Westmont Magazine Lead Where You Stand

Conference Focuses on Effective, Purposeful Leadership for Executives

Westmont’s fourth annual Lead Where You Stand Conference, June 6-8, 2018, helped executives and executive teams strengthen their leadership skills. David Brooks, Doris Kearns Goodwin, Lynda Weinman and President Gayle D. Beebe delivered keynote talks on the theme “Transformational Leadership in the 21st Century: Pursuing the Greater Good in Challenging Times.” Nine Westmont professors or administrators and three alums addressed a range of topics in shorter presentations. The Mosher Center for Moral and Ethical Leadership and the Brittingham Family Foundation sponsored the conference. 

A DAY WITH DAVID BROOKS 

The New York Times columnist, commentator and bestselling author, David Brooks, says life has a two-mountain shape. The first mountain is building our career and family, but reaching the top can feel unfulfilling. Finding ourselves can lead us to scale a second mountain to a more meaningful life. We can fall or get knocked off the first mountain by events in life, and how we navigate the valley reveals our character. We emerge a different person as we start up the second mountain. 

Brooks identifies three crises in our culture: isolation, alienation and a lack of meaning and purpose. We’re lonelier and more likely to live alone, and we don’t trust institutions or our neighbors. The generation that lived through the Depression and World War II believed they were all in it together. Today, we’re pleasing ourselves. Eventually, that leads to tribalism, which focuses on scarcity rather than abundance as tribes consider gains by others as utter ruin. Negative polarization results when people hate other tribes and fail to love their own. 

How can the country recover from tribalism? Brooks anticipates a civic revival—not a religious one—with hundreds of groups emerging to rebuild community and find meaning on the local level. He encourages us to build social capital and to remember that programs don’t turn around lives, relationships do—and society is a system of relationships. We contribute to a national recovery when we build on what we share and support people creating civic institutions. Change occurs when small groups on the margins of society figure out a different way to live, and others come over to their side. He believes societal change always follows personal transformation. 

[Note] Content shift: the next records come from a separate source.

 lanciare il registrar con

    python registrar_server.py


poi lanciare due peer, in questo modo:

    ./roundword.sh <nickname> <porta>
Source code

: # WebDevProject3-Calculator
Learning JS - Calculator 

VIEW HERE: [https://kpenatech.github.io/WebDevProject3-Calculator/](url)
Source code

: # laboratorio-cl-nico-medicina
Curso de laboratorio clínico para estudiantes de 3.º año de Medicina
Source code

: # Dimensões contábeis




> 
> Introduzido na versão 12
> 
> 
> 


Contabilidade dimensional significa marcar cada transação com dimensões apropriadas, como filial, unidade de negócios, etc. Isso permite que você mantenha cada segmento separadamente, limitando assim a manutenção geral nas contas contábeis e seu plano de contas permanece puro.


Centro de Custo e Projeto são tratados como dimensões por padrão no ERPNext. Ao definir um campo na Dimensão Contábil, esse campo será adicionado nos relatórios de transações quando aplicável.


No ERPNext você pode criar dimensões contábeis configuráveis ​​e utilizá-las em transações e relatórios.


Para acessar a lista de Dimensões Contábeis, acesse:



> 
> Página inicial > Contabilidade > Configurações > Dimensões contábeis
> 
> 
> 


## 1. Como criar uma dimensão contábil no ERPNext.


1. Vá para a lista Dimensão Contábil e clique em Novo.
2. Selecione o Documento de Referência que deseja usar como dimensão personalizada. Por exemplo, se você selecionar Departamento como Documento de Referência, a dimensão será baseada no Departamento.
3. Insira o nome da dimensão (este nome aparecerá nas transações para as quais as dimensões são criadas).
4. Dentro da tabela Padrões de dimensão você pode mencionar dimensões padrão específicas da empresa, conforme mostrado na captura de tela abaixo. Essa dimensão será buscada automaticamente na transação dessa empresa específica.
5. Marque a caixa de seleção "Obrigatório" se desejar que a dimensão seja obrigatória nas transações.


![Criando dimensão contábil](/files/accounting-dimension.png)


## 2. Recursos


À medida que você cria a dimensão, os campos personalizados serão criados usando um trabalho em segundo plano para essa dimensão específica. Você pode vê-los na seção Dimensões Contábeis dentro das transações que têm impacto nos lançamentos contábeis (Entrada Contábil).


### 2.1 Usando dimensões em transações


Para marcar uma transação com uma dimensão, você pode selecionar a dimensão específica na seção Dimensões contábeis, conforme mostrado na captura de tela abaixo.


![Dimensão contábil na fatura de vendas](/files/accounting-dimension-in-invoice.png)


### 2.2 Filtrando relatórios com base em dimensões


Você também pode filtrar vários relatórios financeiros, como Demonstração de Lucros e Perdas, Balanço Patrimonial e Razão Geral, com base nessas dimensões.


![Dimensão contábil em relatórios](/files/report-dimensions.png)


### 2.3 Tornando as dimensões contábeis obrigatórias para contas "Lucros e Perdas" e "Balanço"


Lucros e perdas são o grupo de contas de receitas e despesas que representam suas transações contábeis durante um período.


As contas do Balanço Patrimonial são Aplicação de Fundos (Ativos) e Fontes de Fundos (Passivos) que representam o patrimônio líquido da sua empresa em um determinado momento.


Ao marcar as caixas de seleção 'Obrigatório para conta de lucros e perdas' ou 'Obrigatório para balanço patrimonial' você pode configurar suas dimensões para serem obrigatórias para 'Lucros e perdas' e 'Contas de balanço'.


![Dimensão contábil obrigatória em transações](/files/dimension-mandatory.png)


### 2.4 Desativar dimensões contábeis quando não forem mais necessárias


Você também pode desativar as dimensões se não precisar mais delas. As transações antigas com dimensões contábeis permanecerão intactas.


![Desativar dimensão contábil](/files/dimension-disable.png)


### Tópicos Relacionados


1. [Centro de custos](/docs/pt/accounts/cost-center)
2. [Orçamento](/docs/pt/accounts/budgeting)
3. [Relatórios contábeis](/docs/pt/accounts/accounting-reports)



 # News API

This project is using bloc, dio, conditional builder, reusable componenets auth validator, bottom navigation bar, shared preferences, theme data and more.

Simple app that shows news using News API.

Brooks says the University of Chicago sought to make him a certain kind of person. Today, colleges focus on research and specialization. Chicago welcomed him into a long line of scholars and introduced him to a philosophy of life by exposing him to various traditions. He learned how to see reality, not just what he wanted to see. Through literature and music, he discovered how to react emotionally to the world. Finally, he found higher things to love, discovering that beautiful things lead us even higher to greater beauty and transcendence. Peter Drucker told managers to raise people to a higher standard, and that’s what colleges should do, Brooks says. 

Brooks believes we build character not by having great willpower but by having great desires and great love— by desiring to do the right thing, honoring our obligations, and entering into loving relationships. Finding something to love transforms us. We let the world happen to us rather than making ourselves the center of it. We develop humility. Then, as we learn to love God, we do things important to God. 

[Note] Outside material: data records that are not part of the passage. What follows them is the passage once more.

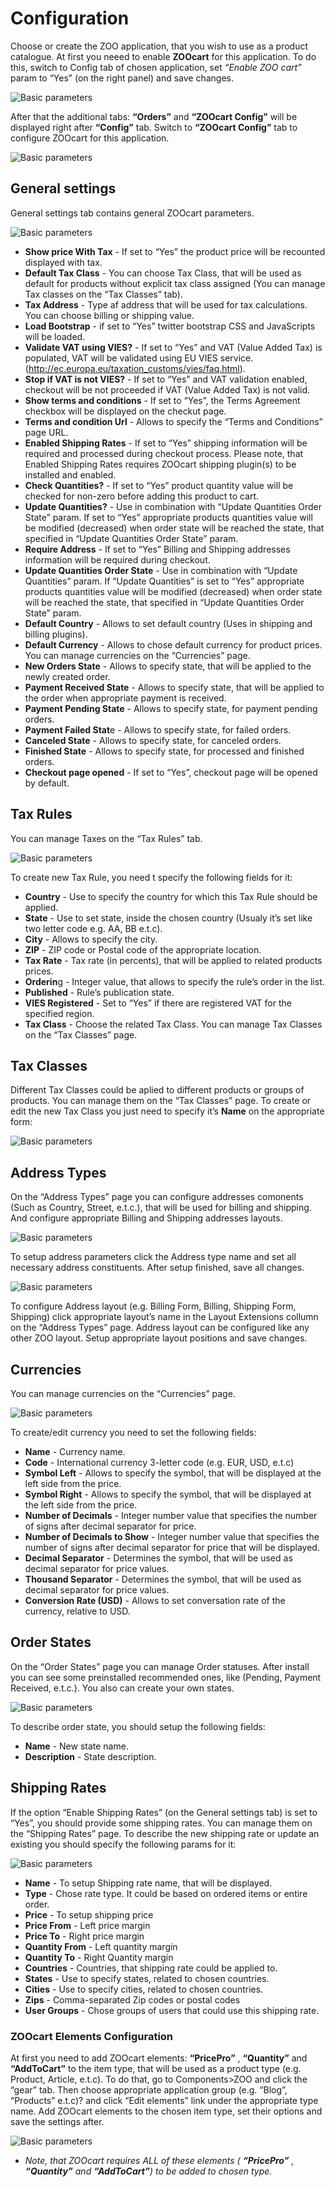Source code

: # Configuration

Choose or create the ZOO application, that you wish to use as a product catalogue. At first you neeed to enable **ZOOcart** for this application. To do this, switch to Config tab of chosen application, set *“Enable ZOO cart”* param to “Yes” (on the right panel) and save changes.

![Basic parameters](/images/zc3.png)

After that the additional tabs: **“Orders”** and **“ZOOcart Config”** will be displayed right after **“Config”** tab.
Switch to **“ZOOcart Config”** tab to configure ZOOcart for this application.

![Basic parameters](/images/zc4.png)

## General settings
General settings tab contains general ZOOcart parameters.

![Basic parameters](/images/zc5.png)

- **Show price With Tax** - If set to “Yes” the product price will be recounted displayed with tax.
- **Default Tax Class** - You can choose Tax Class, that will be used as default for products without explicit tax class assigned  (You can manage Tax classes on the “Tax Classes” tab).
- **Tax Address** - Type af address that will be used for tax calculations. You can choose billing or shipping value.
- **Load Bootstrap** - if set to “Yes” twitter bootstrap CSS and JavaScripts will be loaded.
- **Validate VAT using VIES?** -  If set to “Yes” and VAT (Value Added Tax) is populated, VAT will be validated using EU VIES service. (http://ec.europa.eu/taxation_customs/vies/faq.html).
- **Stop if VAT is not VIES?** - If set to “Yes” and VAT validation enabled, checkout will be not proceeded if VAT (Value Added Tax) is not valid.
- **Show terms and conditions** - If set to “Yes”, the Terms Agreement checkbox will be displayed on the checkut page.
- **Terms and condition Url** - Allows to specify the “Terms and Conditions” page URL.
- **Enabled Shipping Rates** - If set to “Yes” shipping information will be required and processed during checkout process. Please note, that Enabled Shipping Rates requires ZOOcart shipping plugin(s) to be installed and enabled.
- **Check Quantities?** - 	If set to “Yes” product quantity value will be checked for non-zero before adding this product to cart.
- **Update Quantities?** - Use in combination with “Update Quantities Order State”	param. If set to “Yes” appropriate products quantities value will be modified (decreased) when order state will be reached the state, that specified in “Update Quantities Order State”	param.
- **Require Address** - If set to “Yes” Billing and Shipping addresses information will be required during checkout.
- **Update Quantities Order State** - Use in combination with “Update Quantities”	param. If “Update Quantities” is set to “Yes” appropriate products quantities value will be modified (decreased) when order state will be reached the state, that specified in “Update Quantities Order State” param.
- **Default Country** - Allows to set default country (Uses in shipping and billing plugins).
- **Default Currency** - Allows to chose default currency for product prices. You can manage currencies on the “Currencies” page.
- **New Orders State** - Allows to specify state, that will be applied to the newly created order.
- **Payment Received State** - Allows to specify state, that will be applied to the order when appropriate payment is received.
- **Payment Pending State** - Allows to specify state, for payment pending orders.
- **Payment Failed Stat**e - Allows to specify state, for failed orders.
- **Canceled State** - Allows to specify state, for canceled orders.
- **Finished State** - Allows to specify state, for processed and finished orders.
- **Checkout page opened** - If set to “Yes”, checkout page will be opened by default.

## Tax Rules
You can manage Taxes on the “Tax Rules” tab.

![Basic parameters](/images/zc6.png)

To create new Tax Rule, you need t specify the following fields for it:
- **Country** - Use to specify the country for which this Tax Rule should be applied.
- **State** - Use to set state, inside the chosen country (Usualy it’s set like two letter code e.g. AA, BB e.t.c).
- **City** - Allows to specify the city.
- **ZIP** - ZIP code or Postal code of the appropriate location.
- **Tax Rate**  - Tax rate (in percents), that will be applied to related products prices.
- **Orderin**g - Integer value, that allows to specify the rule’s order in the list.
- **Published** - Rule’s publication state.
- **VIES Registered** - Set to “Yes” if there are registered VAT for the specified region.
- **Tax Class** - Choose the related Tax Class. You can manage Tax Classes on the “Tax Classes” page.

## Tax Classes
Different Tax Classes could be aplied to different products or groups of products. You can manage them on the “Tax Classes” page.
To create or edit the new Tax Class you just need to specify it’s **Name** on the appropriate form:

![Basic parameters](/images/zc7.png)

## Address Types
On the “Address Types” page you can configure addresses comonents (Such as Country, Street, e.t.c.), that will be used for billing and shipping. And configure appropriate Billing and Shipping addresses layouts.

![Basic parameters](/images/zc8.png)

To setup address parameters click the Address type name and set all necessary address constituents. After setup finished, save all changes.

![Basic parameters](/images/zc9.png)

To configure Address layout (e.g. Billing Form, Billing, Shipping Form, Shipping) click appropriate layout’s name in the Layout Extensions collumn on the “Address Types” page. Address layout can be configured like any other ZOO layout. Setup appropriate layout positions and save changes.

## Currencies
You can manage currencies on the “Currencies” page.

![Basic parameters](/images/zc10.png)

To create/edit currency you need to set the following fields:
- **Name** - Currency name.
- **Code** - International currency 3-letter code (e.g. EUR, USD, e.t.c)
- **Symbol Left** - Allows to specify the symbol, that will be displayed at the left side from the price.
- **Symbol Right** - Allows to specify the symbol, that will be displayed at the left side from the price.
- **Number of Decimals** - Integer number value that specifies the number of signs after decimal separator for price.
- **Number of Decimals to Show** - Integer number value that specifies the number of signs after decimal separator for price that will be displayed.
- **Decimal Separator** - Determines the symbol, that will be used as decimal separator for price values.
- **Thousand Separator** - Determines the symbol, that will be used as decimal separator for price values.
- **Conversion Rate (USD)** - Allows to set conversation rate of the currency, relative to USD.

## Order States

On the “Order States” page you can manage Order statuses. After install you can see some preinstalled recommended ones, like (Pending, Payment Received, e.t.c.).
You also can create your own states.

![Basic parameters](/images/zc11.png)

To describe order state, you should setup the following fields:
- **Name** - New state name.
- **Description** - State description.


## Shipping Rates
If the option “Enable Shipping Rates” (on the General settings tab) is set to “Yes”, you should provide some shipping rates. You can manage them on the “Shipping Rates” page.  To describe the new shipping rate or update an existing you should specify the following params for it:

![Basic parameters](/images/zc12.png)

- **Name** - To setup Shipping rate name, that will be displayed.
- **Type** - Chose rate type. It could be based on ordered items or entire order.
- **Price** - To setup shipping price
- **Price From** - Left price margin
- **Price To** - Right price margin
- **Quantity From** - Left quantity margin
- **Quantity To** - Right Quantity margin
- **Countries** - Countries, that shipping rate could be applied to.
- **States** - Use to specify states, related to chosen countries.
- **Cities** - Use to specify cities, related to chosen countries.
- **Zips** - Comma-separated Zip codes or postal codes
- **User Groups** - Chose groups of  users that could use this shipping rate.

### ZOOcart Elements Configuration
At first you need to add ZOOcart elements: **“PricePro”** , **“Quantity”** and **“AddToCart”** to the item type, that will be used as a product type (e.g. Product, Article, e.t.c). To do that, go to Components>ZOO and  click the “gear” tab. Then choose appropriate application group (e.g. “Blog”, “Products” e.t.c)? and click “Edit elements” link under the appropriate type name. Add ZOOcart elements to the chosen item type, set their options and save the settings after.

![Basic parameters](/images/zc13.png)

 * *Note, that ZOOcart requires ALL of these elements ( **“PricePro”** , **“Quantity”** and **“AddToCart”**) to be added to chosen type.*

“LEADERSHIP LESSONS FROM HISTORY: FDR AND ELEANOR ROOSEVELT” 

Has the country ever faced such turbulent times before? Doris Kearns Goodwin says we have. The Pulitzer Prize-winning biographer detailed the effective leadership of four great presidents well fitted for their times: Abraham Lincoln, Theodore Roosevelt, Franklin Delano Roosevelt and Lyndon Johnson. She tells fascinating stories about them illustrating their strengths and character. All of them overcame significant hardships and crises in their lives, including a lack of formal education, the death of close family members and serious illness. They learned to motivate themselves through adversity and possessed an unusual determination to succeed. 

A FIRESIDE CHAT WITH PRESIDENT GAYLE D. BEEBE AND LYNDA WEINMAN 

Lynda Weinman, cofounder of Lynda. com, says the good thing about learning online is that you can go at your own pace and review material whenever you want. The educator becomes the mentor and supporter instead of the person holding all the knowledge. She stumbled on the idea of online education at the right time with the right people who all loved what they did and kept taking it further. Completing her undergraduate degree at a liberal arts institution gave her a great feel for all the dimensions involved in starting, growing and sustaining a company that meets a significant need in modern society. She said Luck also played a role in her success as she lived in the dawn of the computer age and internet. 

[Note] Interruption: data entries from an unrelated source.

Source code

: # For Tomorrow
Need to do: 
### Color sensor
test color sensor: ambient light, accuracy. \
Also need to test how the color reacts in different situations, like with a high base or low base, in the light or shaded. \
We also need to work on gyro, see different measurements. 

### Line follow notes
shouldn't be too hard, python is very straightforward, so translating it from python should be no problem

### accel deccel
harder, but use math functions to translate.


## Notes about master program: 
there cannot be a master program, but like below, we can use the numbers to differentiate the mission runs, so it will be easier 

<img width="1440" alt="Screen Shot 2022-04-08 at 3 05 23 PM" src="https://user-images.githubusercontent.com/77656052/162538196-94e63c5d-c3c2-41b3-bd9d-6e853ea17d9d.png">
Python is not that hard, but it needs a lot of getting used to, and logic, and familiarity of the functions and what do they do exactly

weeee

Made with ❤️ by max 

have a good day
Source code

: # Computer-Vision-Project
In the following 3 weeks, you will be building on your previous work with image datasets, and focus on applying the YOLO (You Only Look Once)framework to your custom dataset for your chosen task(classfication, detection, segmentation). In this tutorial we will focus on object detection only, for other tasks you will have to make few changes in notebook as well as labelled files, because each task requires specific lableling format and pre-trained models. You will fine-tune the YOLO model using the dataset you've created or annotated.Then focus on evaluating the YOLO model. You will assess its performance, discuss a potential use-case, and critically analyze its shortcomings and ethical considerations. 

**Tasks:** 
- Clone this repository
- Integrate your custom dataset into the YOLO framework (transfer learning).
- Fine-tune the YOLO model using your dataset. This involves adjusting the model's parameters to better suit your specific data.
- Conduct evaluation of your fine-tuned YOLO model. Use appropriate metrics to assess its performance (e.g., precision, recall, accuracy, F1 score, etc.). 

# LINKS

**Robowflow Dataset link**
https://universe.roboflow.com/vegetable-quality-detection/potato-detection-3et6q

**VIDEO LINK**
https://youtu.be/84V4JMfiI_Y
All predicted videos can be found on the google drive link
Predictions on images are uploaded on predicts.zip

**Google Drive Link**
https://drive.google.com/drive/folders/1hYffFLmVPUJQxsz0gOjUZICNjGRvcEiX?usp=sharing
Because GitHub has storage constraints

“EFFECTIVE LEADERSHIP AND THE ESSENTIAL CONTRIBUTION OF TEAMS” 

Quoting Peter Drucker, “Management is work for a team,” President Beebe identified qualities of effective executive teams: high capacity and commitment, emotional intelligence, loyalty, working toward common goals while managing individual areas, vision and resilience. He says leaders can achieve strategic effectiveness through a blend of intelligence (education and guided experience), empathy (moral and emotional intelligence), and creativity (innovation and strategic risk-taking). Emotional intelligence requires self-awareness, awareness of others, self-regulation and social regulation—including cyber disinhibition, which requires resisting quick, angry responses to online information.